Negotiating My Rainbow: A Self-Study Exploring the Relationship between Beliefs about Identity and Classroom Practice

Colborne, Amanda 08 November 2018 (has links)
Teachers bring parts of themselves, among them, gender, age, and race into the classroom. In addition to the routine stress of teaching, lesbian, gay, bisexual and transgender (LGBT) people have the added stress of managing the expression of their sexual orientation in the classroom. This study explores the ways in which my own identity as a lesbian influenced my beliefs about teaching, my “pre-active” curricular-instructional decision-making, and my “interactive” curricular-instructional decision-making (Jackson, 1966). A self-study methodology is used to explore these relationships.

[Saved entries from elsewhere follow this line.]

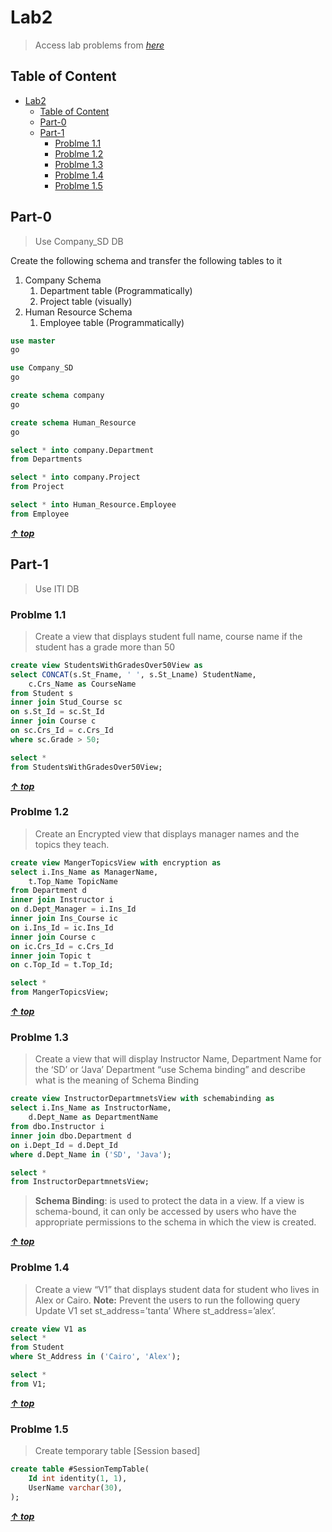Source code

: # Lab2

> Access lab problems from _[here](./lab2.pdf)_

## Table of Content

<!-- TOC -->

- [Lab2](#lab2)
    - [Table of Content](#table-of-content)
    - [Part-0](#part-0)
    - [Part-1](#part-1)
        - [Problme 1.1](#problme-11)
        - [Problme 1.2](#problme-12)
        - [Problme 1.3](#problme-13)
        - [Problme 1.4](#problme-14)
        - [Problme 1.5](#problme-15)

<!-- /TOC -->

## Part-0

> Use Company_SD DB

Create the following schema and transfer the following tables to it

1. Company Schema
   1. Department table (Programmatically)
   2. Project table (visually)
2. Human Resource Schema
   1. Employee table (Programmatically)

```sql
use master
go

use Company_SD
go

create schema company
go

create schema Human_Resource
go

select * into company.Department
from Departments

select * into company.Project
from Project

select * into Human_Resource.Employee
from Employee
```

**_[&uarr; top](#table-of-content)_**

## Part-1

> Use ITI DB

### Problme 1.1

> Create a view that displays student full name, course name if the student has a grade more than 50

```sql
create view StudentsWithGradesOver50View as
select CONCAT(s.St_Fname, ' ', s.St_Lname) StudentName,
	c.Crs_Name as CourseName
from Student s
inner join Stud_Course sc
on s.St_Id = sc.St_Id
inner join Course c
on sc.Crs_Id = c.Crs_Id
where sc.Grade > 50;

select *
from StudentsWithGradesOver50View;
```

**_[&uarr; top](#table-of-content)_**

### Problme 1.2

> Create an Encrypted view that displays manager names and the topics they teach.

```sql
create view MangerTopicsView with encryption as
select i.Ins_Name as ManagerName,
	t.Top_Name TopicName
from Department d
inner join Instructor i
on d.Dept_Manager = i.Ins_Id
inner join Ins_Course ic
on i.Ins_Id = ic.Ins_Id
inner join Course c
on ic.Crs_Id = c.Crs_Id
inner join Topic t
on c.Top_Id = t.Top_Id;

select *
from MangerTopicsView;
```

**_[&uarr; top](#table-of-content)_**

### Problme 1.3

> Create a view that will display Instructor Name, Department Name for the ‘SD’ or ‘Java’ Department “use Schema binding” and describe what is the meaning of Schema Binding

```sql
create view InstructorDepartmnetsView with schemabinding as
select i.Ins_Name as InstructorName,
	d.Dept_Name as DepartmentName
from dbo.Instructor i
inner join dbo.Department d
on i.Dept_Id = d.Dept_Id
where d.Dept_Name in ('SD', 'Java');

select *
from InstructorDepartmnetsView;
```

> **Schema Binding**: is used to protect the data in a view. If a view is schema-bound, it can only be accessed by users who have the appropriate permissions to the schema in which the view is created.

**_[&uarr; top](#table-of-content)_**

### Problme 1.4

> Create a view “V1” that displays student data for student who lives in Alex or Cairo. **Note:** Prevent the users to run the following query Update V1 set st_address=’tanta’ Where st_address=’alex’.

```sql
create view V1 as
select *
from Student
where St_Address in ('Cairo', 'Alex');

select *
from V1;
```

**_[&uarr; top](#table-of-content)_**

### Problme 1.5

> Create temporary table [Session based]

```sql
create table #SessionTempTable(
	Id int identity(1, 1),
	UserName varchar(30),
);
```

**_[&uarr; top](#table-of-content)_**
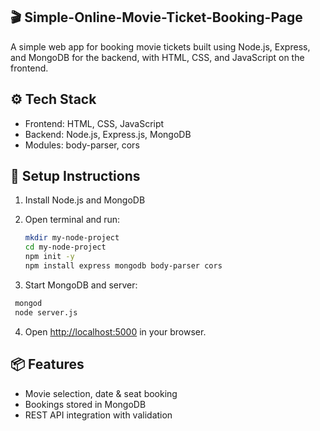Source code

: ## 🎬 Simple-Online-Movie-Ticket-Booking-Page

A simple web app for booking movie tickets built using Node.js, Express, and MongoDB for the backend, with HTML, CSS, and JavaScript on the frontend.

## ⚙ Tech Stack

- Frontend: HTML, CSS, JavaScript  
- Backend: Node.js, Express.js, MongoDB  
- Modules: body-parser, cors

## 🚀 Setup Instructions

1. Install Node.js and MongoDB
2. Open terminal and run:
   ```bash
   mkdir my-node-project
   cd my-node-project
   npm init -y
   npm install express mongodb body-parser cors
   ```
   
3. Start MongoDB and server:
  ``` bash
   mongod
   node server.js
```
   
4. Open [http://localhost:5000](http://localhost:5000) in your browser.

## 📦 Features

- Movie selection, date & seat booking
- Bookings stored in MongoDB
- REST API integration with validation

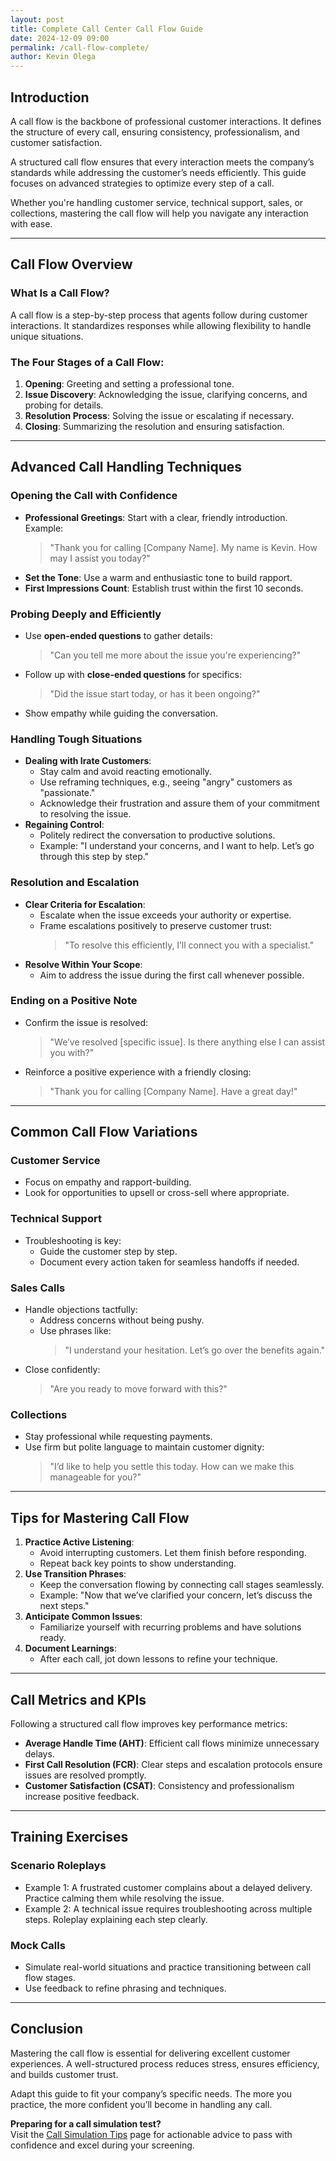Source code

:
 ```yaml
---
layout: post
title: Complete Call Center Call Flow Guide
date: 2024-12-09 09:00
permalink: /call-flow-complete/
author: Kevin Olega
---
```


## Introduction

A call flow is the backbone of professional customer interactions. It defines the structure of every call, ensuring consistency, professionalism, and customer satisfaction.

A structured call flow ensures that every interaction meets the company’s standards while addressing the customer’s needs efficiently. This guide focuses on advanced strategies to optimize every step of a call.

Whether you're handling customer service, technical support, sales, or collections, mastering the call flow will help you navigate any interaction with ease.

---

## Call Flow Overview

### What Is a Call Flow?

A call flow is a step-by-step process that agents follow during customer interactions. It standardizes responses while allowing flexibility to handle unique situations.

### The Four Stages of a Call Flow:
1. **Opening**: Greeting and setting a professional tone.
2. **Issue Discovery**: Acknowledging the issue, clarifying concerns, and probing for details.
3. **Resolution Process**: Solving the issue or escalating if necessary.
4. **Closing**: Summarizing the resolution and ensuring satisfaction.

---

## Advanced Call Handling Techniques

### **Opening the Call with Confidence**
- **Professional Greetings**: Start with a clear, friendly introduction. Example:
  > "Thank you for calling [Company Name]. My name is Kevin. How may I assist you today?"
- **Set the Tone**: Use a warm and enthusiastic tone to build rapport.
- **First Impressions Count**: Establish trust within the first 10 seconds.

### **Probing Deeply and Efficiently**
- Use **open-ended questions** to gather details:
  > "Can you tell me more about the issue you're experiencing?"
- Follow up with **close-ended questions** for specifics:
  > "Did the issue start today, or has it been ongoing?"
- Show empathy while guiding the conversation.

### **Handling Tough Situations**
- **Dealing with Irate Customers**:
  - Stay calm and avoid reacting emotionally.
  - Use reframing techniques, e.g., seeing "angry" customers as "passionate."
  - Acknowledge their frustration and assure them of your commitment to resolving the issue.
- **Regaining Control**:
  - Politely redirect the conversation to productive solutions.
  - Example: "I understand your concerns, and I want to help. Let’s go through this step by step."

### **Resolution and Escalation**
- **Clear Criteria for Escalation**:
  - Escalate when the issue exceeds your authority or expertise.
  - Frame escalations positively to preserve customer trust:
    > "To resolve this efficiently, I’ll connect you with a specialist."
- **Resolve Within Your Scope**:
  - Aim to address the issue during the first call whenever possible.

### **Ending on a Positive Note**
- Confirm the issue is resolved:
  > "We’ve resolved [specific issue]. Is there anything else I can assist you with?"
- Reinforce a positive experience with a friendly closing:
  > "Thank you for calling [Company Name]. Have a great day!"

---

## Common Call Flow Variations

### **Customer Service**
- Focus on empathy and rapport-building.
- Look for opportunities to upsell or cross-sell where appropriate.

### **Technical Support**
- Troubleshooting is key:
  - Guide the customer step by step.
  - Document every action taken for seamless handoffs if needed.

### **Sales Calls**
- Handle objections tactfully:
  - Address concerns without being pushy.
  - Use phrases like:
    > "I understand your hesitation. Let’s go over the benefits again."
- Close confidently:
  > "Are you ready to move forward with this?"

### **Collections**
- Stay professional while requesting payments.
- Use firm but polite language to maintain customer dignity:
  > "I’d like to help you settle this today. How can we make this manageable for you?"

---

## Tips for Mastering Call Flow

1. **Practice Active Listening**:
   - Avoid interrupting customers. Let them finish before responding.
   - Repeat back key points to show understanding.
2. **Use Transition Phrases**:
   - Keep the conversation flowing by connecting call stages seamlessly.
   - Example: "Now that we’ve clarified your concern, let’s discuss the next steps."
3. **Anticipate Common Issues**:
   - Familiarize yourself with recurring problems and have solutions ready.
4. **Document Learnings**:
   - After each call, jot down lessons to refine your technique.

---

## Call Metrics and KPIs

Following a structured call flow improves key performance metrics:
- **Average Handle Time (AHT)**: Efficient call flows minimize unnecessary delays.
- **First Call Resolution (FCR)**: Clear steps and escalation protocols ensure issues are resolved promptly.
- **Customer Satisfaction (CSAT)**: Consistency and professionalism increase positive feedback.

---

## Training Exercises

### **Scenario Roleplays**
- Example 1: A frustrated customer complains about a delayed delivery. Practice calming them while resolving the issue.
- Example 2: A technical issue requires troubleshooting across multiple steps. Roleplay explaining each step clearly.

### **Mock Calls**
- Simulate real-world situations and practice transitioning between call flow stages.
- Use feedback to refine phrasing and techniques.

---

## Conclusion

Mastering the call flow is essential for delivering excellent customer experiences. A well-structured process reduces stress, ensures efficiency, and builds customer trust.

Adapt this guide to fit your company’s specific needs. The more you practice, the more confident you’ll become in handling any call.

**Preparing for a call simulation test?**  
Visit the [Call Simulation Tips](https://callcentertrainingtips.com/call-simulation) page for actionable advice to pass with confidence and excel during your screening.
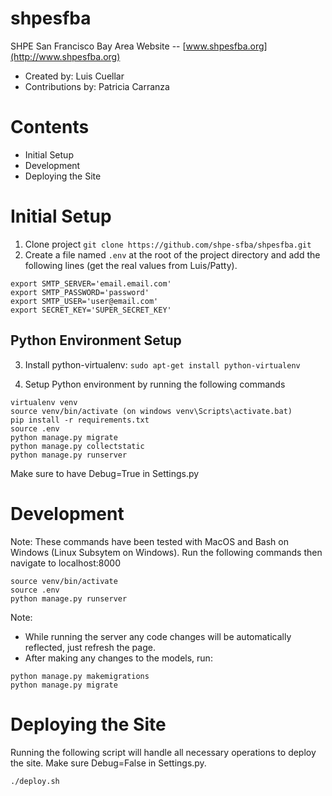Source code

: # shpesfba
SHPE San Francisco Bay Area Website -- [www.shpesfba.org](http://www.shpesfba.org)
* Created by: Luis Cuellar
* Contributions by: Patricia Carranza

# Contents
* Initial Setup
* Development
* Deploying the Site

# Initial Setup
1. Clone project
`git clone https://github.com/shpe-sfba/shpesfba.git`
2. Create a file named `.env` at the root of the project directory and add the following lines (get the real values from Luis/Patty).
```
export SMTP_SERVER='email.email.com'
export SMTP_PASSWORD='password'
export SMTP_USER='user@email.com'
export SECRET_KEY='SUPER_SECRET_KEY'
```

## Python Environment Setup
3. Install python-virtualenv:
`sudo apt-get install python-virtualenv`

4. Setup Python environment by running the following commands
```
virtualenv venv
source venv/bin/activate (on windows venv\Scripts\activate.bat)
pip install -r requirements.txt
source .env
python manage.py migrate
python manage.py collectstatic
python manage.py runserver
```
Make sure to have Debug=True in Settings.py


# Development
Note: These commands have been tested with MacOS and Bash on Windows (Linux Subsytem on Windows).
Run the following commands then navigate to localhost:8000
```
source venv/bin/activate
source .env
python manage.py runserver
```
Note:
* While running the server any code changes will be automatically reflected, just refresh the page.
* After making any changes to the models, run:
```
python manage.py makemigrations
python manage.py migrate
```

# Deploying the Site
Running the following script will handle all necessary operations to deploy the site. Make sure Debug=False in Settings.py.

`./deploy.sh`
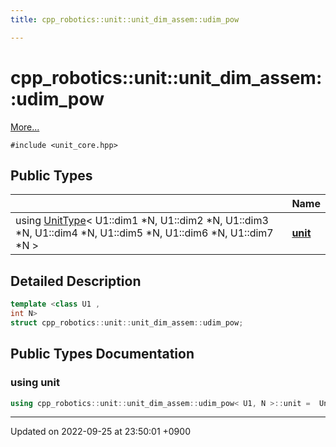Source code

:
 ```yaml
---
title: cpp_robotics::unit::unit_dim_assem::udim_pow

---
```


# cpp_robotics::unit::unit_dim_assem::udim_pow



 [More...](#detailed-description)


`#include <unit_core.hpp>`

## Public Types

|                | Name           |
| -------------- | -------------- |
| using [UnitType](/cpp_robotics/doxybook/Classes/structcpp__robotics_1_1unit_1_1UnitType/)< U1::dim1 *N, U1::dim2 *N, U1::dim3 *N, U1::dim4 *N, U1::dim5 *N, U1::dim6 *N, U1::dim7 *N > | **[unit](/cpp_robotics/doxybook/Classes/structcpp__robotics_1_1unit_1_1unit__dim__assem_1_1udim__pow/#using-unit)**  |

## Detailed Description

```cpp
template <class U1 ,
int N>
struct cpp_robotics::unit::unit_dim_assem::udim_pow;
```

## Public Types Documentation

### using unit

```cpp
using cpp_robotics::unit::unit_dim_assem::udim_pow< U1, N >::unit =  UnitType< U1::dim1 * N, U1::dim2 * N, U1::dim3 * N, U1::dim4 * N, U1::dim5 * N, U1::dim6 * N, U1::dim7 * N>;
```


-------------------------------

Updated on 2022-09-25 at 23:50:01 +0900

Data sources include journaling, lesson plan artifacts, student work samples, photographs of my classroom, an observation and critical conversation from a critical friend. An autobiographical sketch and statement of beliefs about teaching and learning also informs the study. Janna Jackson’s (2007) stages of coming out, along with Elliot Eisner’s (1985) explicit, implicit, and null curriculum provide the analytical frame. The results show that as I went through Janna Jackson’s (2007) phases of coming out, my beliefs about teaching and learning through the tools, resources, and classroom environment change to reflect that stage. For instance, once I was out in my classroom, there was more LGBT décor in my class. The findings also indicate my lesbian identity affects the explicit and null more than the implicit curricular-instructional decision-making during the “pre-active” stage of teaching. My lesbian identity affected the implicit and null curriculum more than the explicit curricular-instructional decision-making during the “interactive” stage of teaching. Overall, these findings suggest my lesbian identity and teacher identity are deeply entangled.